There is no way that if you go into cardiac arrest on an airplane that you are going to survive to landing unless you have a shockable rhythm and even then it's no guarantee.

There is also no probable way with even a cardiologist, a trauma surgeon and 12 paramedics and 15 nurses on board that you can survive a cardiac arrest.

You are lucky to get a medical kit that will do much good. Don't expect to be able to run a code in a plane with what the medical kit's have in them. Plus there may be a maximum of 2 if not three oxygen bottles on board.

I was on a plane at Detroit airport and a woman began to crash on us, it was myself, a physician(general practitioner) and the flight attendants. She was more than likely suffering from a PE and was rapidly going down the road to codes ville. Oxygen was applied and we got out the AED and I was informed that only the flight attendants could operate the AED per FAA Regulations. Not sure if that's true but it sounded legit.

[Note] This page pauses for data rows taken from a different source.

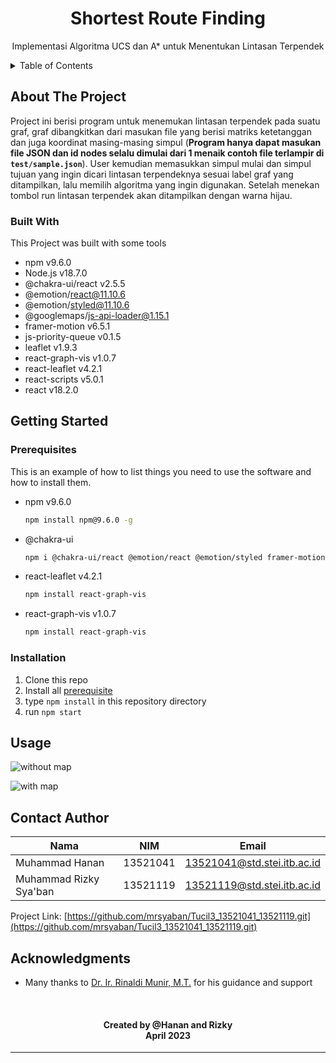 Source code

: <div align="center">
  <h1 align="center">Shortest Route Finding</h1>

  <p align="center">
    Implementasi Algoritma UCS dan A* untuk Menentukan Lintasan Terpendek
    <br />
  </p>
</div>

<!-- TABLE OF CONTENTS -->
<details>
  <summary>Table of Contents</summary>
  <ol>
  </ol>
</details>

<!-- ABOUT THE PROJECT -->
## About The Project

Project ini berisi program untuk menemukan lintasan terpendek pada suatu graf, graf dibangkitkan dari masukan file yang berisi matriks ketetanggan dan juga koordinat masing-masing simpul (**Program hanya dapat masukan file JSON dan id nodes selalu dimulai dari 1 menaik contoh file terlampir di `test/sample.json`**). User kemudian memasukkan simpul mulai dan simpul tujuan yang ingin dicari lintasan terpendeknya sesuai label graf yang ditampilkan, lalu memilih algoritma yang ingin digunakan. Setelah menekan tombol run lintasan terpendek akan ditampilkan dengan warna hijau.


### Built With

This Project was built with some tools

* npm v9.6.0
* Node.js v18.7.0
* @chakra-ui/react v2.5.5
* @emotion/react@11.10.6
* @emotion/styled@11.10.6
* @googlemaps/js-api-loader@1.15.1
* framer-motion v6.5.1
* js-priority-queue v0.1.5
* leaflet v1.9.3
* react-graph-vis v1.0.7
* react-leaflet v4.2.1
* react-scripts v5.0.1
* react v18.2.0


<!-- GETTING STARTED -->
## Getting Started

### Prerequisites
This is an example of how to list things you need to use the software and how to install them.
* npm v9.6.0
  ```sh
  npm install npm@9.6.0 -g
  ```
* @chakra-ui
  ```sh
  npm i @chakra-ui/react @emotion/react @emotion/styled framer-motion
  ```
* react-leaflet v4.2.1
  ```sh
  npm install react-graph-vis
  ```
* react-graph-vis v1.0.7
  ```sh
  npm install react-graph-vis
  ```


### Installation

1. Clone this repo
2. Install all <a href="#prerequisites">prerequisite</a>
3. type `npm install` in this repository directory
4. run `npm start`

<!-- USAGE EXAMPLES -->
## Usage
![without map](https://github.com/mrsyaban/Tucil3_13521041_13521119/blob/main/public/lampiran.png)

![with map](https://github.com/mrsyaban/Tucil3_13521041_13521119/blob/main/public/lampiran2.png)

<!-- CONTACT -->
## Contact Author

| Nama                  | NIM      | Email |
| --------------------- | -------- | ----- |
| Muhammad Hanan   | 13521041 | 13521041@std.stei.itb.ac.id |
| Muhammad Rizky Sya'ban      | 13521119 | 13521119@std.stei.itb.ac.id |

Project Link: [https://github.com/mrsyaban/Tucil3_13521041_13521119.git](https://github.com/mrsyaban/Tucil3_13521041_13521119.git)

<!-- ACKNOWLEDGMENTS -->
## Acknowledgments

- Many thanks to [Dr. Ir. Rinaldi Munir, M.T.](https://informatika.stei.itb.ac.id/~rinaldi.munir/) for his guidance and support

<br/>
<h4 align="center">
  Created by @Hanan and Rizky<br/>
  April 2023
</h4>
<hr>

The med kit never got opened but when asked if they had epi and atropine in the kit the flight crew said they weren't sure.

So a plane is the last place you want to code. There is no way that you can get to another airport to land in a resonable amount of time. It takes at least 20 minutes to prepare to land and to bring the plane down and that's IF you are 20 minutes from the nearest airport. Look more towards a 45 minute to 1 hour flight time to the nearest airport.

We need to look at this story from a critical viewpoint - even with the oxygen would she have died anyway? With what sounds like she needed - High flow Oxygen, the two or three tanks would probably have been emptied out regardless.

Just remember one of the cardinal rules in medicine - All patients eventually die. It was just this woman's time to go.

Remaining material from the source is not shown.